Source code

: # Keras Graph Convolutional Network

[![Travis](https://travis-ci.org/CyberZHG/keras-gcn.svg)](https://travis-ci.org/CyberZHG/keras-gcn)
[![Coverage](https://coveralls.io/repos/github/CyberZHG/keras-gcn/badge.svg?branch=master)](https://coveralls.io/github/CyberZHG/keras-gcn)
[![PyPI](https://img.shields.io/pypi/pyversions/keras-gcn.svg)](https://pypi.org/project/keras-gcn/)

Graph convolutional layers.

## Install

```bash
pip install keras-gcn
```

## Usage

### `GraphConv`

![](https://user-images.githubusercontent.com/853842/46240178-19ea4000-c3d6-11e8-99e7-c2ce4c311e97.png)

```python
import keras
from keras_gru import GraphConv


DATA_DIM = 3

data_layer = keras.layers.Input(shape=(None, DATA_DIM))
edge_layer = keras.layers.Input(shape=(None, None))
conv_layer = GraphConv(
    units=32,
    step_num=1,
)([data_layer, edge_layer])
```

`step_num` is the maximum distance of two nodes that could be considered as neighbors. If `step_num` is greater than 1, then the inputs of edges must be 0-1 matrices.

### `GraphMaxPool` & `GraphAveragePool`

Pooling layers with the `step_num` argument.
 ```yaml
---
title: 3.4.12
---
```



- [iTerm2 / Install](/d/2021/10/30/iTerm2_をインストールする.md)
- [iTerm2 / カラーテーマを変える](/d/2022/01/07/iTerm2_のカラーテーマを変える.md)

☆ ☆ ☆ ☆

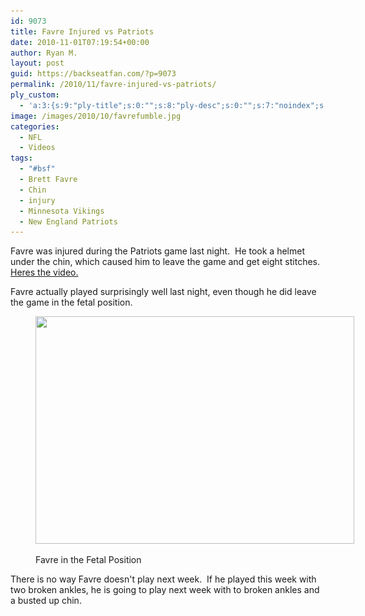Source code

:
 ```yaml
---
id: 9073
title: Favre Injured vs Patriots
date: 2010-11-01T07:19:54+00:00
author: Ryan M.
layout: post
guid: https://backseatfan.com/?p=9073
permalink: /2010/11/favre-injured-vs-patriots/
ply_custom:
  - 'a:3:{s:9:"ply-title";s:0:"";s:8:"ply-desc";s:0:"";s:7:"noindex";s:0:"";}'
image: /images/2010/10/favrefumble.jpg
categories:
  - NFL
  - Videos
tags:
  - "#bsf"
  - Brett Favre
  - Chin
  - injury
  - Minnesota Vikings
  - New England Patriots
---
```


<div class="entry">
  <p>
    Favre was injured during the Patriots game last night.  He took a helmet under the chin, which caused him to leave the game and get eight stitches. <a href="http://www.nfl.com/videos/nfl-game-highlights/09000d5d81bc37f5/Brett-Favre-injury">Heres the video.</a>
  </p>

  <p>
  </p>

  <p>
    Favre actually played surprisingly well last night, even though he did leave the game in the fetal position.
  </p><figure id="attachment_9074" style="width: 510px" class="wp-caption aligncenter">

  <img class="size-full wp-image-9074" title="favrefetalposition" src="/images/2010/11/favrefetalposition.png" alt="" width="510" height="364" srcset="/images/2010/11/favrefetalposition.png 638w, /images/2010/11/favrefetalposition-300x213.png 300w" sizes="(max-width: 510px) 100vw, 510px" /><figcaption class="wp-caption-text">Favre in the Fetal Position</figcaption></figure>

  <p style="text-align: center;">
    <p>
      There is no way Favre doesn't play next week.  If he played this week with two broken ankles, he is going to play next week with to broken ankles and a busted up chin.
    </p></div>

☆ ☆ ☆ ☆

The task |
Work out how many lines in the material above hold the word "https"; answer with the number only.

Task answer |
5